In previous academic years, any student with a UNH ID could swipe their cards and get in to any of the dorms on campus. It was a fun way for friends to surprise-visit their friends, leave messages on whiteboards and not have to wait in the rain for someone to let them in. But last year, UNH Housing changed the policy: Students could only get in to their own dorm rooms.
This policy should stay in place.
The goal was to reduce campus crime that was occurring in the dorms. "Based on the conversation during the meeting," Student Body President Bryan Merrill said during the Student Senate meeting, "the metrics thus far did seem to indicate a significant reduction in crime following its implementation."
Some Student Senate members were concerned that the policy takes away from UNH's community feel. Some voiced the opinion that strangers will walk in, anyways.
Ideally, an open-door campus would be nice and welcoming. Unfortunately, this just might not be realistic.
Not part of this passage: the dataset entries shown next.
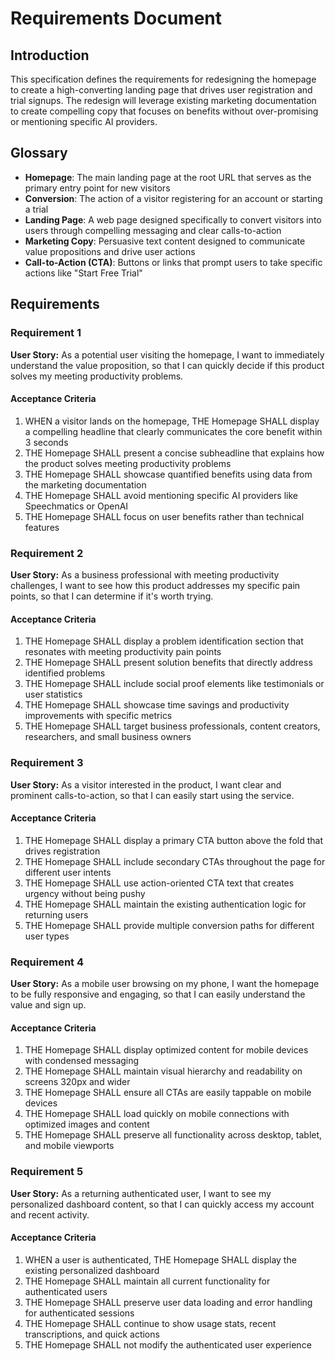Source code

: # Requirements Document

## Introduction

This specification defines the requirements for redesigning the homepage to create a high-converting landing page that drives user registration and trial signups. The redesign will leverage existing marketing documentation to create compelling copy that focuses on benefits without over-promising or mentioning specific AI providers.

## Glossary

- **Homepage**: The main landing page at the root URL that serves as the primary entry point for new visitors
- **Conversion**: The action of a visitor registering for an account or starting a trial
- **Landing Page**: A web page designed specifically to convert visitors into users through compelling messaging and clear calls-to-action
- **Marketing Copy**: Persuasive text content designed to communicate value propositions and drive user actions
- **Call-to-Action (CTA)**: Buttons or links that prompt users to take specific actions like "Start Free Trial"

## Requirements

### Requirement 1

**User Story:** As a potential user visiting the homepage, I want to immediately understand the value proposition, so that I can quickly decide if this product solves my meeting productivity problems.

#### Acceptance Criteria

1. WHEN a visitor lands on the homepage, THE Homepage SHALL display a compelling headline that clearly communicates the core benefit within 3 seconds
2. THE Homepage SHALL present a concise subheadline that explains how the product solves meeting productivity problems
3. THE Homepage SHALL showcase quantified benefits using data from the marketing documentation
4. THE Homepage SHALL avoid mentioning specific AI providers like Speechmatics or OpenAI
5. THE Homepage SHALL focus on user benefits rather than technical features

### Requirement 2

**User Story:** As a business professional with meeting productivity challenges, I want to see how this product addresses my specific pain points, so that I can determine if it's worth trying.

#### Acceptance Criteria

1. THE Homepage SHALL display a problem identification section that resonates with meeting productivity pain points
2. THE Homepage SHALL present solution benefits that directly address identified problems
3. THE Homepage SHALL include social proof elements like testimonials or user statistics
4. THE Homepage SHALL showcase time savings and productivity improvements with specific metrics
5. THE Homepage SHALL target business professionals, content creators, researchers, and small business owners

### Requirement 3

**User Story:** As a visitor interested in the product, I want clear and prominent calls-to-action, so that I can easily start using the service.

#### Acceptance Criteria

1. THE Homepage SHALL display a primary CTA button above the fold that drives registration
2. THE Homepage SHALL include secondary CTAs throughout the page for different user intents
3. THE Homepage SHALL use action-oriented CTA text that creates urgency without being pushy
4. THE Homepage SHALL maintain the existing authentication logic for returning users
5. THE Homepage SHALL provide multiple conversion paths for different user types

### Requirement 4

**User Story:** As a mobile user browsing on my phone, I want the homepage to be fully responsive and engaging, so that I can easily understand the value and sign up.

#### Acceptance Criteria

1. THE Homepage SHALL display optimized content for mobile devices with condensed messaging
2. THE Homepage SHALL maintain visual hierarchy and readability on screens 320px and wider
3. THE Homepage SHALL ensure all CTAs are easily tappable on mobile devices
4. THE Homepage SHALL load quickly on mobile connections with optimized images and content
5. THE Homepage SHALL preserve all functionality across desktop, tablet, and mobile viewports

### Requirement 5

**User Story:** As a returning authenticated user, I want to see my personalized dashboard content, so that I can quickly access my account and recent activity.

#### Acceptance Criteria

1. WHEN a user is authenticated, THE Homepage SHALL display the existing personalized dashboard
2. THE Homepage SHALL maintain all current functionality for authenticated users
3. THE Homepage SHALL preserve user data loading and error handling for authenticated sessions
4. THE Homepage SHALL continue to show usage stats, recent transcriptions, and quick actions
5. THE Homepage SHALL not modify the authenticated user experience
Why change the policy if the indication is that current policy has limited vandalism and other such reported offenses?
According to College Board, 89 percent of first-year UNH students live on campus. Out of all the undergraduate students, 58 percent live on campus. With co-ed housing and on-campus apartments, UNHPD and some residents are worried about crime,w such as substance abuse and sexual assault in the dorms.
Right now, there is no online searchable evidence that the new card swipe policy is lowering crime except for what students were saying in the Student Senate meeting. No statistics were found on the UNHPD website except from years before the new swipe policy was implemented.
Merrill said they would spend the next year researching how affective the policy is. If it is not affective, Merrill said they would re-look at "the swipe change that came into effect, seeking less restrictive but equally safe alternatives."
Student Senate is fair in reviewing this topic and gathering statistical information in the coming year. But if the numbers indicate the policy is safer as it stands, Student Senate should not even consider risking the safety of dorm residents or their property for the sake of being an open campus.